In a reflection posted on his social media account, the president of the Catholic Bishops’ Conference of the Philippines questioned the framing of the Israeli-Palestinian conflict as inherently complex.
“It only seems so to those who are unwilling to call a spade a spade,” he wrote. “When injustice is cloaked in the language of security, and collective punishment is rationalized as defense, the world must not remain silent under the pretense of complexity.”
Cardinal David, who also serves as vice chairperson of the Federation of Asian Bishops’ Conferences, said that the responsibility to stop the war lies not with global powers but with the Jewish people themselves.

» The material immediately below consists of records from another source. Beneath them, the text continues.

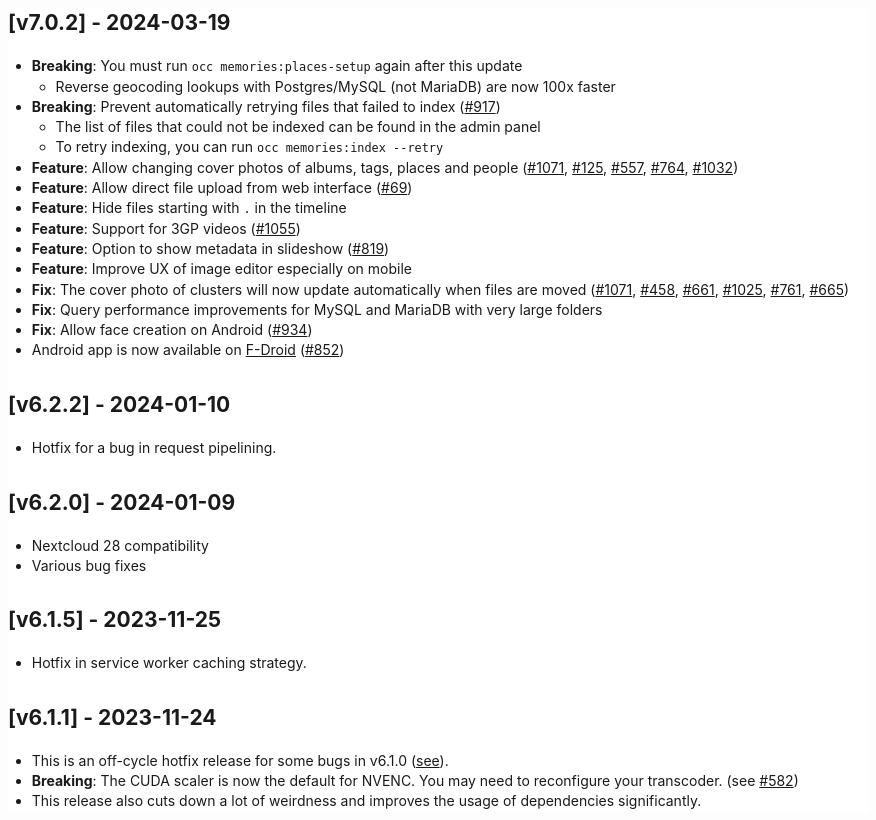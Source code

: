 ## [v7.0.2] - 2024-03-19

- **Breaking**: You must run `occ memories:places-setup` again after this update
    - Reverse geocoding lookups with Postgres/MySQL (not MariaDB) are now 100x faster
- **Breaking**: Prevent automatically retrying files that failed to index ([#917](https://github.com/pulsejet/memories/issues/917))
    - The list of files that could not be indexed can be found in the admin panel
    - To retry indexing, you can run `occ memories:index --retry`
- **Feature**: Allow changing cover photos of albums, tags, places and people ([#1071](https://github.com/pulsejet/memories/issues/1071), [#125](https://github.com/pulsejet/memories/issues/125), [#557](https://github.com/pulsejet/memories/issues/557), [#764](https://github.com/pulsejet/memories/issues/764), [#1032](https://github.com/pulsejet/memories/issues/1032))
- **Feature**: Allow direct file upload from web interface ([#69](https://github.com/pulsejet/memories/issues/69))
- **Feature**: Hide files starting with `.` in the timeline
- **Feature**: Support for 3GP videos ([#1055](https://github.com/pulsejet/memories/issues/1055))
- **Feature**: Option to show metadata in slideshow ([#819](https://github.com/pulsejet/memories/issues/819))
- **Feature**: Improve UX of image editor especially on mobile
- **Fix**: The cover photo of clusters will now update automatically when files are moved ([#1071](https://github.com/pulsejet/memories/issues/1071), [#458](https://github.com/pulsejet/memories/issues/458), [#661](https://github.com/pulsejet/memories/issues/661), [#1025](https://github.com/pulsejet/memories/issues/1025), [#761](https://github.com/pulsejet/memories/issues/761), [#665](https://github.com/pulsejet/memories/issues/665))
- **Fix**: Query performance improvements for MySQL and MariaDB with very large folders
- **Fix**: Allow face creation on Android ([#934](https://github.com/pulsejet/memories/issues/934))
- Android app is now available on [F-Droid](https://f-droid.org/packages/gallery.memories/) ([#852](https://github.com/pulsejet/memories/issues/852))

## [v6.2.2] - 2024-01-10

- Hotfix for a bug in request pipelining.

## [v6.2.0] - 2024-01-09

- Nextcloud 28 compatibility
- Various bug fixes

## [v6.1.5] - 2023-11-25

- Hotfix in service worker caching strategy.

## [v6.1.1] - 2023-11-24

- This is an off-cycle hotfix release for some bugs in v6.1.0 ([see](https://github.com/pulsejet/memories/milestone/19?closed=1)).
- **Breaking**: The CUDA scaler is now the default for NVENC. You may need to reconfigure your transcoder. (see [#582](https://github.com/pulsejet/memories/issues/582))
- This release also cuts down a lot of weirdness and improves the usage of dependencies significantly.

“The only ones who can stop this are the Jewish people themselves—both in Israel and throughout the diaspora—those who know, from the depth of their historical experience, what it means to suffer violence born of hatred and xenophobia,” he wrote.
“Only they can rise and say, ‘Not in our name.’ Only they can demand that their state no longer build its future on foundations of vengeance, fear, and resentment. A secure and just nation cannot be founded on the ruins of another people’s humanity,” the prelate added.

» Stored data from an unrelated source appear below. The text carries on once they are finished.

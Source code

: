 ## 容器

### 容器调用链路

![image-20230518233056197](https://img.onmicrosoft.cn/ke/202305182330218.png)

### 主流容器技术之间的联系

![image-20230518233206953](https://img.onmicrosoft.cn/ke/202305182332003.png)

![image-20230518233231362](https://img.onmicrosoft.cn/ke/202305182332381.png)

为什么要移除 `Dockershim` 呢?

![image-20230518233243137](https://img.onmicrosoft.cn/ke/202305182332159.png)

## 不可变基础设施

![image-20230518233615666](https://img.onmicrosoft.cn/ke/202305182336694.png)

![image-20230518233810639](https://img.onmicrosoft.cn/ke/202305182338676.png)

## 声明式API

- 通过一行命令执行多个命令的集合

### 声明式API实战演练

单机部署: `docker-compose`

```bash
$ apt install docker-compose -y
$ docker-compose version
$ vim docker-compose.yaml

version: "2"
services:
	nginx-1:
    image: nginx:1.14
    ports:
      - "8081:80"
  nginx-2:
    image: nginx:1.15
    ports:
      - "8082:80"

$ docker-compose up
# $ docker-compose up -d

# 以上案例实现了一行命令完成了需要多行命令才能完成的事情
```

David reflected on the irony of a people who endured the horrors of the Holocaust now being led by leaders “blind to the irony of their own actions.”
“A people who have known unspeakable suffering throughout history—whose memory of the Holocaust still cries out from the ashes—should now be led by ideologues blind to the irony of their own actions,” he wrote.

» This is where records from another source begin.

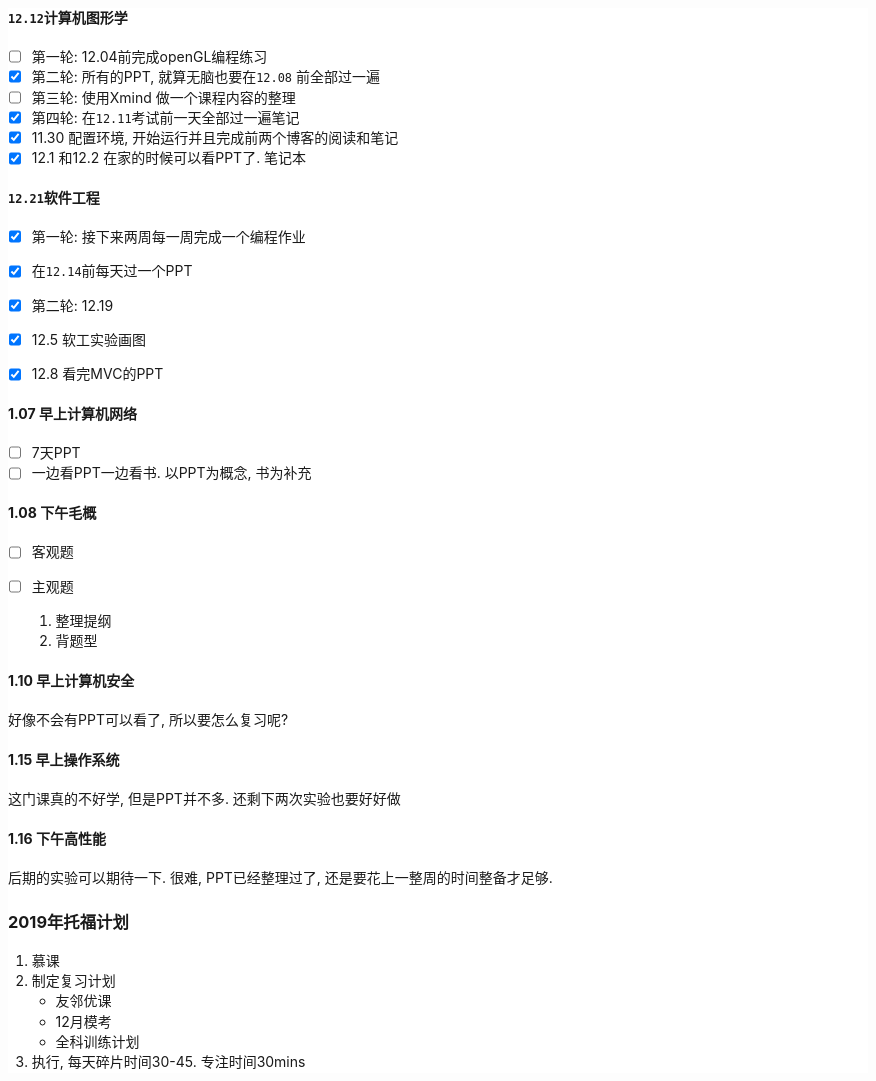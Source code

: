 #### `12.12`计算机图形学

- [ ] 第一轮: 12.04前完成openGL编程练习 
- [x] 第二轮: 所有的PPT, 就算无脑也要在`12.08` 前全部过一遍
- [ ] 第三轮: 使用Xmind 做一个课程内容的整理
- [x] 第四轮: 在`12.11`考试前一天全部过一遍笔记
- [x] 11.30 配置环境, 开始运行并且完成前两个博客的阅读和笔记
- [x] 12.1 和12.2 在家的时候可以看PPT了. 笔记本 

#### `12.21`**软件工程**

- [x] 第一轮: 接下来两周每一周完成一个编程作业
- [x] 在`12.14`前每天过一个PPT
- [x] 第二轮: 12.19 

- [x] 12.5 软工实验画图


-[x] 12.8 看完MVC的PPT



#### 1.07 早上**计算机网络**
- [ ] 7天PPT
- [ ] 一边看PPT一边看书. 以PPT为概念, 书为补充

#### 1.08 下午**毛概**

-[ ] 客观题


-[ ] 主观题
     1. 整理提纲
     2. 背题型

#### 1.10 早上**计算机安全**

好像不会有PPT可以看了, 所以要怎么复习呢? 

#### 1.15 早上**操作系统**

这门课真的不好学, 但是PPT并不多. 还剩下两次实验也要好好做

#### 1.16 下午**高性能**

后期的实验可以期待一下. 很难, PPT已经整理过了, 还是要花上一整周的时间整备才足够.

### 2019年托福计划

1. 慕课
2. 制定复习计划
   - 友邻优课
   - 12月模考
   - 全科训练计划
3. 执行, 每天碎片时间30-45. 专注时间30mins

“By what moral calculus do they not see that their unrelenting aggression gives fuel to the very anti-Semitism that once threatened to annihilate them?” he said.
He emphasized that no government or international body could bring lasting resolution without internal reckoning. “All these may posture and intervene, but they cannot change the heart of a nation,” he said.
Citing Psalm 95, David quoted a passage in Hebrew and English in which God rebukes a generation whose hearts had turned away.
“These are not the words of a hater,” he wrote. “These are the words of a God whose love is wounded by the rebellion of His own people.”
“May the people of Israel listen—not to their hardline leaders, not to their military strategists, but to the still small voice of conscience,” he said in closing. “May they act—not just for peace, but for mercy and justice, which is the only path that leads to true rest.”
On June 22, U.S. President Donald Trump authorized missile strikes on three Iranian nuclear facilities, using 30,000-pound bunker-buster bombs without seeking congressional approval.
The escalation followed Israel’s unprovoked military assault on Iran, which triggered a wider conflict involving regional powers.
The United States, a long-time ally and arms supplier of Israel, deepened its involvement amid growing international concern over the implications for nuclear diplomacy, regional stability, and global energy markets.
Iran condemned the U.S. attack as a violation of its sovereignty and vowed a proportionate response.